EXERCISE: Go over the listing below line by line, and return each one holding the string "cctv".

====== RECORDED INFORMATION

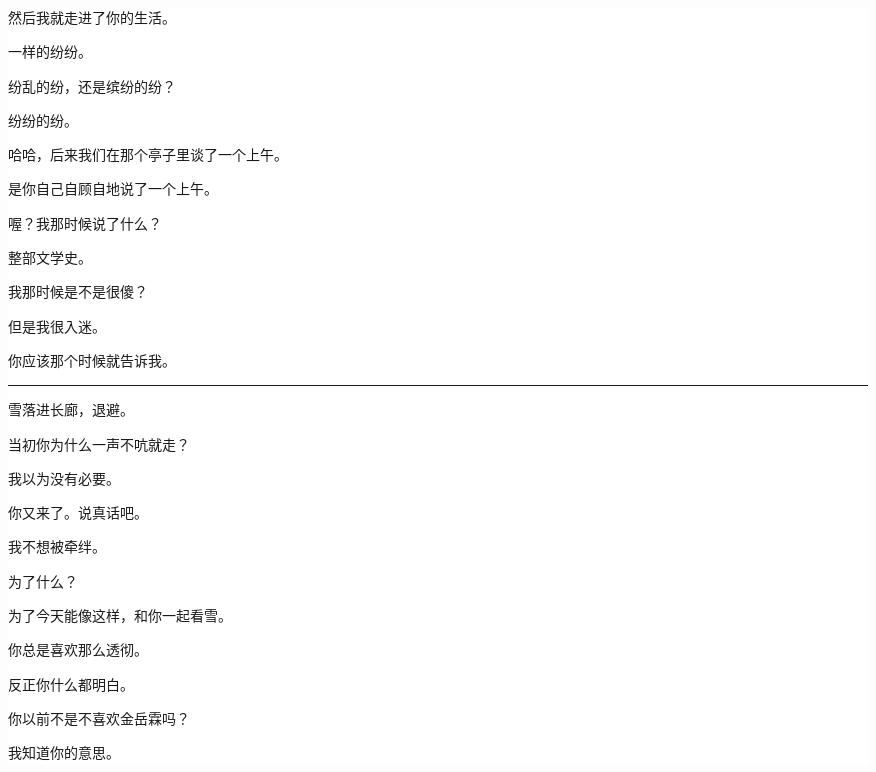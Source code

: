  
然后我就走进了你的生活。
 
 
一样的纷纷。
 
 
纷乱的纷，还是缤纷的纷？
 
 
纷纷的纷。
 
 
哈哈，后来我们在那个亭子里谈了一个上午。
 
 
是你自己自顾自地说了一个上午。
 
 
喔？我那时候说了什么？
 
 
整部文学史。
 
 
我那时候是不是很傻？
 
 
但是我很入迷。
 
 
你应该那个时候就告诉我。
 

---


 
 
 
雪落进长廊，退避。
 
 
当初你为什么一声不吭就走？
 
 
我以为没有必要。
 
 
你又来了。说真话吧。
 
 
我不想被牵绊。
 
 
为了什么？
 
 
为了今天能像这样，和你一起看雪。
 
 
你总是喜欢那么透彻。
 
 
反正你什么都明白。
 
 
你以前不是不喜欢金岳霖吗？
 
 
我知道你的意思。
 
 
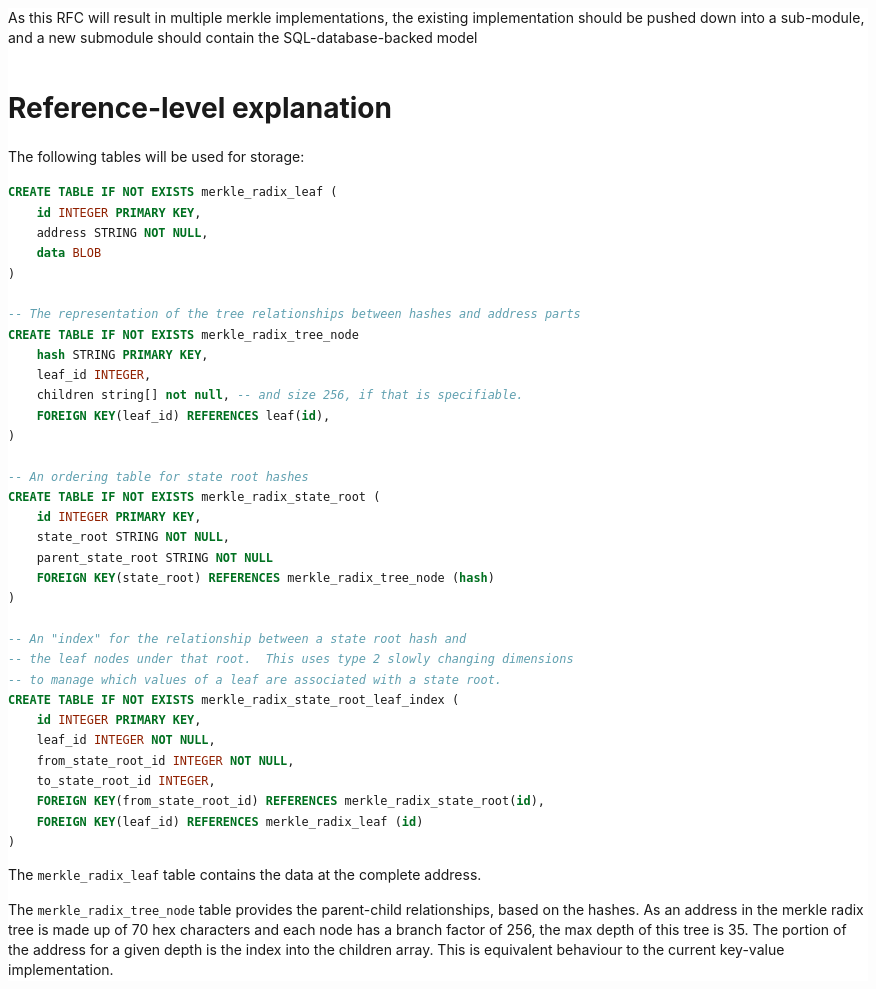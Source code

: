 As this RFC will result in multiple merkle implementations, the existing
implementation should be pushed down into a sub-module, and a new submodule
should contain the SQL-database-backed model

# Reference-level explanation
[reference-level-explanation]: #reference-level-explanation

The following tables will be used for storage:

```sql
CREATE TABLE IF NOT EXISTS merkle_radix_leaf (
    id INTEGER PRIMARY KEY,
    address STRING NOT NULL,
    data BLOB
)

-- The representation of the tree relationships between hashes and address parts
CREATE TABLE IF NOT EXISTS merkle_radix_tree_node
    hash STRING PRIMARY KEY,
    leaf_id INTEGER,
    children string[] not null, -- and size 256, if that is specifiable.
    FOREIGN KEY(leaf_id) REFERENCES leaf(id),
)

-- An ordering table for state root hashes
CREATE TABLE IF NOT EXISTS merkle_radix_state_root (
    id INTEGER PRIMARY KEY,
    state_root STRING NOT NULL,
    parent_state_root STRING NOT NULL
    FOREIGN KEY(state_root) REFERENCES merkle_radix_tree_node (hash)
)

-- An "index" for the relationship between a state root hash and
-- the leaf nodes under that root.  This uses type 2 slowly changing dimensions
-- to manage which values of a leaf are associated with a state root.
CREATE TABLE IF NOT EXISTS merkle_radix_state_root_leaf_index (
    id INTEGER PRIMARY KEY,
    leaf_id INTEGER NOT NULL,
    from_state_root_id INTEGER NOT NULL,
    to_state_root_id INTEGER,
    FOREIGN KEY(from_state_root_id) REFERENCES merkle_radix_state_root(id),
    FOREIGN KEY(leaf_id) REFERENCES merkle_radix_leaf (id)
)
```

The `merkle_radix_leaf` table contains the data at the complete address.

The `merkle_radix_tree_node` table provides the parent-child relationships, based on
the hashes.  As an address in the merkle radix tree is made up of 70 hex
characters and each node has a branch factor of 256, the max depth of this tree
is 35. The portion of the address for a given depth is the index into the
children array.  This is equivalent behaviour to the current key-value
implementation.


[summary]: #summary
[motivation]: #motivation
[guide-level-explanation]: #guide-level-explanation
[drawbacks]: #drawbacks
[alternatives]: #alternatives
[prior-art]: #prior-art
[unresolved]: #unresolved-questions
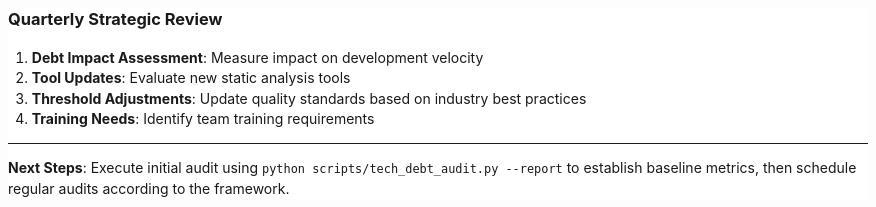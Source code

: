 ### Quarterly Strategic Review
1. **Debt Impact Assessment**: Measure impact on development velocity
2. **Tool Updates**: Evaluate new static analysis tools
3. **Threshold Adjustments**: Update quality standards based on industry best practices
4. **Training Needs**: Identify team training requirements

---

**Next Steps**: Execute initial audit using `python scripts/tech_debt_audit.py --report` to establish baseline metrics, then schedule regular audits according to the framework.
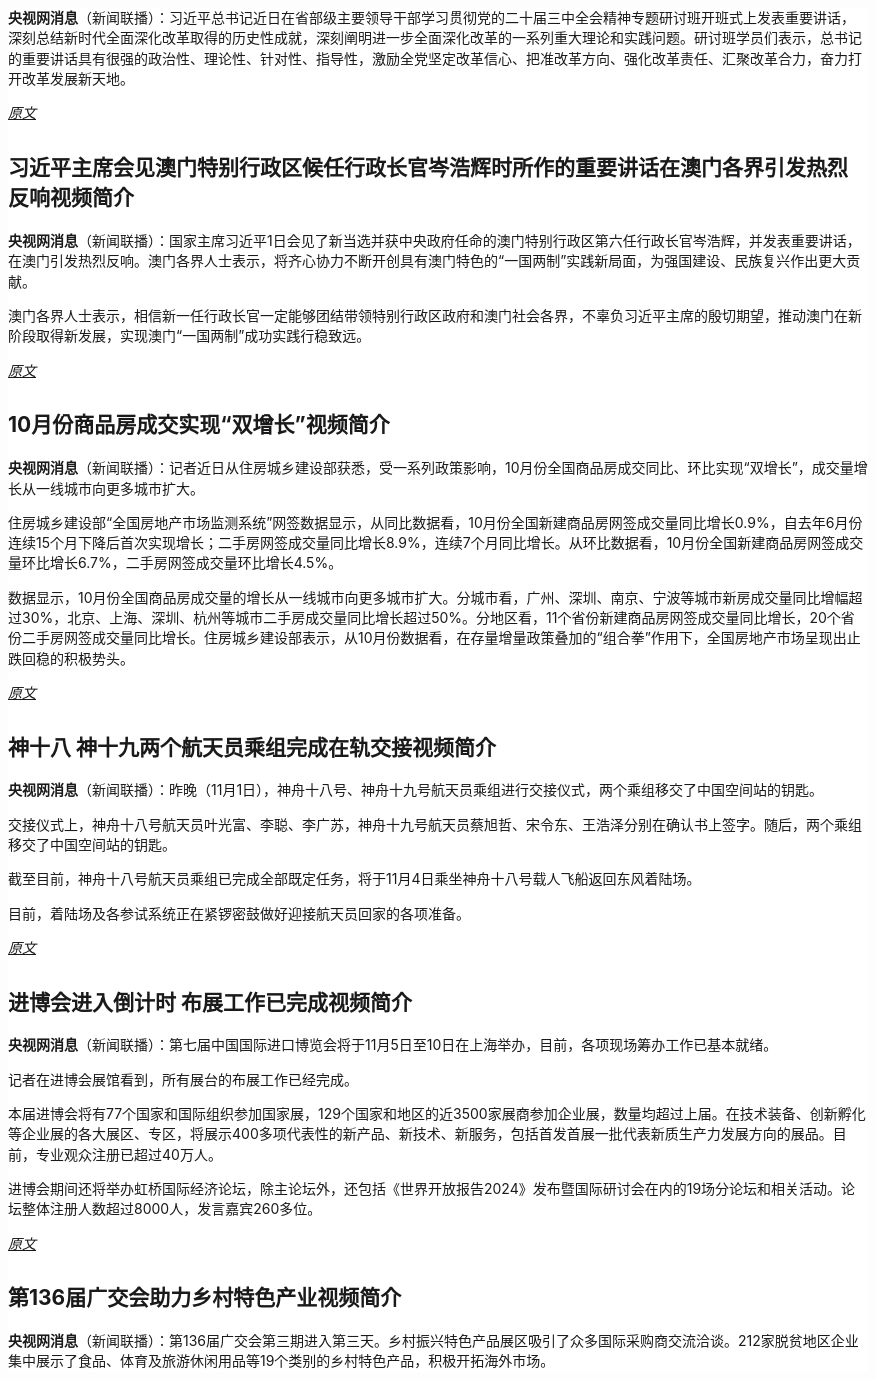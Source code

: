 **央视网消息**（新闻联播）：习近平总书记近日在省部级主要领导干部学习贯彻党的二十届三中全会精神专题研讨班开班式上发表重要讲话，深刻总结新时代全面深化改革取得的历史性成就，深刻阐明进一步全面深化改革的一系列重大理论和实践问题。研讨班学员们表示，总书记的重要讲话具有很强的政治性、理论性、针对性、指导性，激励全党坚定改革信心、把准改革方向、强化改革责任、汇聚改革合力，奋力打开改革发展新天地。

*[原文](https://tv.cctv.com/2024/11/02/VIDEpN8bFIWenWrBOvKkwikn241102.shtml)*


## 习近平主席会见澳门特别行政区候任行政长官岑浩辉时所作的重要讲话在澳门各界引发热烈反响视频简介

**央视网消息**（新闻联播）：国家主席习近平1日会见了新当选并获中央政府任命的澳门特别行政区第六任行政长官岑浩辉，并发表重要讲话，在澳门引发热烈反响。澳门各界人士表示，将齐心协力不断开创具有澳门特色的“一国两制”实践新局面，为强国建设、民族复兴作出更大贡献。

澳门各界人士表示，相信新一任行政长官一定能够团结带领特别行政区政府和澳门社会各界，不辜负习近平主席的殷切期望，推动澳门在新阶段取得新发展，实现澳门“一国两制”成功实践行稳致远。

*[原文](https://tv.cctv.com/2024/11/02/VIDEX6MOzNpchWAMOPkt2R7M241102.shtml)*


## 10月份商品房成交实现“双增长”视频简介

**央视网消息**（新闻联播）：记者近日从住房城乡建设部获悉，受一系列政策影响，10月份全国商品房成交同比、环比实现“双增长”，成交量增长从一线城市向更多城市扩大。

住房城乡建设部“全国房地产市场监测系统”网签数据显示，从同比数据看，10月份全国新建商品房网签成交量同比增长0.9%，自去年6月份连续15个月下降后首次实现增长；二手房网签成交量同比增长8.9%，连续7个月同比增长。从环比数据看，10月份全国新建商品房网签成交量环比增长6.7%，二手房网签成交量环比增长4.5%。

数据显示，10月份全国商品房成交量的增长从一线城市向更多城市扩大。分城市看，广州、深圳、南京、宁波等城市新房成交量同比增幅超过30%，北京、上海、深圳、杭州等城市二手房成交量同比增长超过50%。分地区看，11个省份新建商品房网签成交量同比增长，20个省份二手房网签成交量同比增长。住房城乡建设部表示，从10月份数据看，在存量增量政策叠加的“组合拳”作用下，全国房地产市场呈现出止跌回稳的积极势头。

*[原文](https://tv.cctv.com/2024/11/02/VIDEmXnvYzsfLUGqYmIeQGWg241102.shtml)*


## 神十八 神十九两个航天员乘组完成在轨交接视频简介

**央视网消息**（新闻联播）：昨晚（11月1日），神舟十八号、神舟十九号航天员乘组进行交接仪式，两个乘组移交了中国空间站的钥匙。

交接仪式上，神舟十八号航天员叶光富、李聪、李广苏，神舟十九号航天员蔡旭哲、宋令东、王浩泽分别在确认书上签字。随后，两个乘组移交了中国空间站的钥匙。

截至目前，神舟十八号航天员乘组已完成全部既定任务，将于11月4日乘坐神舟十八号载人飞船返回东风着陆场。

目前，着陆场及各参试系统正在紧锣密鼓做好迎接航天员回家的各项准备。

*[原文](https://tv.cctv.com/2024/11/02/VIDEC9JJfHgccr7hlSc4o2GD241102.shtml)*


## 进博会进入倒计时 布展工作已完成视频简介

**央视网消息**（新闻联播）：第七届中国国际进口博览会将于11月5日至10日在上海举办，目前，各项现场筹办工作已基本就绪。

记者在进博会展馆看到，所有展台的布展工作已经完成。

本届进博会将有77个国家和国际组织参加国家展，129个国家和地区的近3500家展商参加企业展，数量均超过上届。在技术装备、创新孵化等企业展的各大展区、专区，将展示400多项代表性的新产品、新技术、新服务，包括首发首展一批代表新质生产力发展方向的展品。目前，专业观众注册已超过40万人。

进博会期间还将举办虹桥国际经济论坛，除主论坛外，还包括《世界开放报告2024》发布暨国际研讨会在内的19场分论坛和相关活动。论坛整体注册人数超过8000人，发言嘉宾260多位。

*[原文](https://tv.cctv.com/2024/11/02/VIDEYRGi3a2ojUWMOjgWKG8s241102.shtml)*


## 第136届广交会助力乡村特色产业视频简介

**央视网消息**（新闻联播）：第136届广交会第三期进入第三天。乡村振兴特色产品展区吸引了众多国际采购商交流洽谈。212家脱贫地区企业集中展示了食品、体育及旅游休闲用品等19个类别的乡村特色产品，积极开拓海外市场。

============

ANSWER:
*[原文](https://tv.cctv.com/2024/11/02/VIDEpN8bFIWenWrBOvKkwikn241102.shtml)*
*[原文](https://tv.cctv.com/2024/11/02/VIDEX6MOzNpchWAMOPkt2R7M241102.shtml)*
*[原文](https://tv.cctv.com/2024/11/02/VIDEmXnvYzsfLUGqYmIeQGWg241102.shtml)*
*[原文](https://tv.cctv.com/2024/11/02/VIDEC9JJfHgccr7hlSc4o2GD241102.shtml)*
*[原文](https://tv.cctv.com/2024/11/02/VIDEYRGi3a2ojUWMOjgWKG8s241102.shtml)*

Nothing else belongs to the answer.